---------- Given entries

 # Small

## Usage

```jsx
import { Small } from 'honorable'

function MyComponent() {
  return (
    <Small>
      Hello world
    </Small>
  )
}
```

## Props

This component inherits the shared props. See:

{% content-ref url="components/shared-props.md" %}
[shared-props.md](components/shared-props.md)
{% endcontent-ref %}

--------------------
---------- Given entries

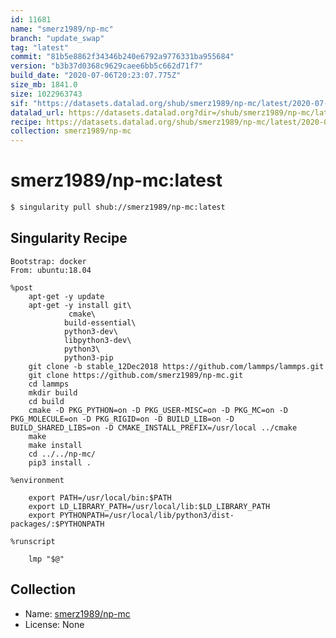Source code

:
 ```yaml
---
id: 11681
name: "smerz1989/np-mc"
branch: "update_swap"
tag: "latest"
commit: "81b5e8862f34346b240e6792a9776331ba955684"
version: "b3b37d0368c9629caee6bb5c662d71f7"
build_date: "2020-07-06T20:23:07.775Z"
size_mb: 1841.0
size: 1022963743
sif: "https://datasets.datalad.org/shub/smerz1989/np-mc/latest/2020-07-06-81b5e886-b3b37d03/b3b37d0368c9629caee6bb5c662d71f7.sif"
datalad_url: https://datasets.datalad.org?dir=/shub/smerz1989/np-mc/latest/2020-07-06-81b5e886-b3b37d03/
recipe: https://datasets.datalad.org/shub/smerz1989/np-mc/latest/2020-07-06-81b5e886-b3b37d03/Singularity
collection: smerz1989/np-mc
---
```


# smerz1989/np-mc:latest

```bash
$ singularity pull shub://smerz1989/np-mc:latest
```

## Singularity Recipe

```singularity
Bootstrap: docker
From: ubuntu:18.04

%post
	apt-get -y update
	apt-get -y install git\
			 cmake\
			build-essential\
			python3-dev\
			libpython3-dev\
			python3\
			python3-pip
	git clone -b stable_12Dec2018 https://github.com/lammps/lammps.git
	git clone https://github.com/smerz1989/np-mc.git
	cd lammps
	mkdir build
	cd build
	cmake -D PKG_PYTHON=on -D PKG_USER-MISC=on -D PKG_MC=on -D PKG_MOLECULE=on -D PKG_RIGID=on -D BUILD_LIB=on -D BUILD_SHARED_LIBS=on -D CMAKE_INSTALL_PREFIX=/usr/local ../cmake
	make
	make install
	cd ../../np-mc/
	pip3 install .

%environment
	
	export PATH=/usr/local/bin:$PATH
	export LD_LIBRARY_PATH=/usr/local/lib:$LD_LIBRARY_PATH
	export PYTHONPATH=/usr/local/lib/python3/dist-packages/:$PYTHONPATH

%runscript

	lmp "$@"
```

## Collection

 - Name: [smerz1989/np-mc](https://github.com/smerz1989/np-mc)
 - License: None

--------------------
---------- Given entries

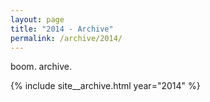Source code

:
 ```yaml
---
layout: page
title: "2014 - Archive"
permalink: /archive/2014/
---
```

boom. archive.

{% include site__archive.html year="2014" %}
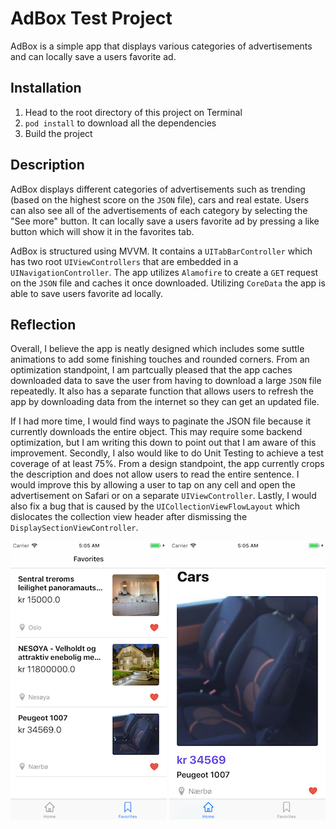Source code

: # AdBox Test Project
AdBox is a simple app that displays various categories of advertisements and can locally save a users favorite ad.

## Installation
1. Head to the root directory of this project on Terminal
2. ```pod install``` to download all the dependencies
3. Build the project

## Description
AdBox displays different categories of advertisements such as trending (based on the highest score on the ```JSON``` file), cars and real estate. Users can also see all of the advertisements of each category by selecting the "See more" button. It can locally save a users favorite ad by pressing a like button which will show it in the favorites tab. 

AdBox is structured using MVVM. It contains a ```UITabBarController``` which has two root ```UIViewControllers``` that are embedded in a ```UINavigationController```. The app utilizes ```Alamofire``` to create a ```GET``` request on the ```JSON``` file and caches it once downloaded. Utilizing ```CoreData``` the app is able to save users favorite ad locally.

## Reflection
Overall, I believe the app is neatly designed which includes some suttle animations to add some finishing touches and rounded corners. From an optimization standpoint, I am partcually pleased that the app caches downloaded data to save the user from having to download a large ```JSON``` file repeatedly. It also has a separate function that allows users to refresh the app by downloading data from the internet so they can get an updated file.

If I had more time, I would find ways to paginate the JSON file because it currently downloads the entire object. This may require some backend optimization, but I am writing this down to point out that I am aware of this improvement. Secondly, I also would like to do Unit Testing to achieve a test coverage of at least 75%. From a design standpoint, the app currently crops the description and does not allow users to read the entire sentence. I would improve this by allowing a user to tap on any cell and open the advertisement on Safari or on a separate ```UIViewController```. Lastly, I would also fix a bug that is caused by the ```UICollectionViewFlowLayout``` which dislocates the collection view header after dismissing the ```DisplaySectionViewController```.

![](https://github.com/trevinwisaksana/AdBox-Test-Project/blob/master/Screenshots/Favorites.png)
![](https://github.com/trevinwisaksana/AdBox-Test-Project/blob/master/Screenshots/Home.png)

--------------------

Please show the lines in the entries above that hold the string "master".

![](https://github.com/trevinwisaksana/AdBox-Test-Project/blob/master/Screenshots/Favorites.png)
![](https://github.com/trevinwisaksana/AdBox-Test-Project/blob/master/Screenshots/Home.png)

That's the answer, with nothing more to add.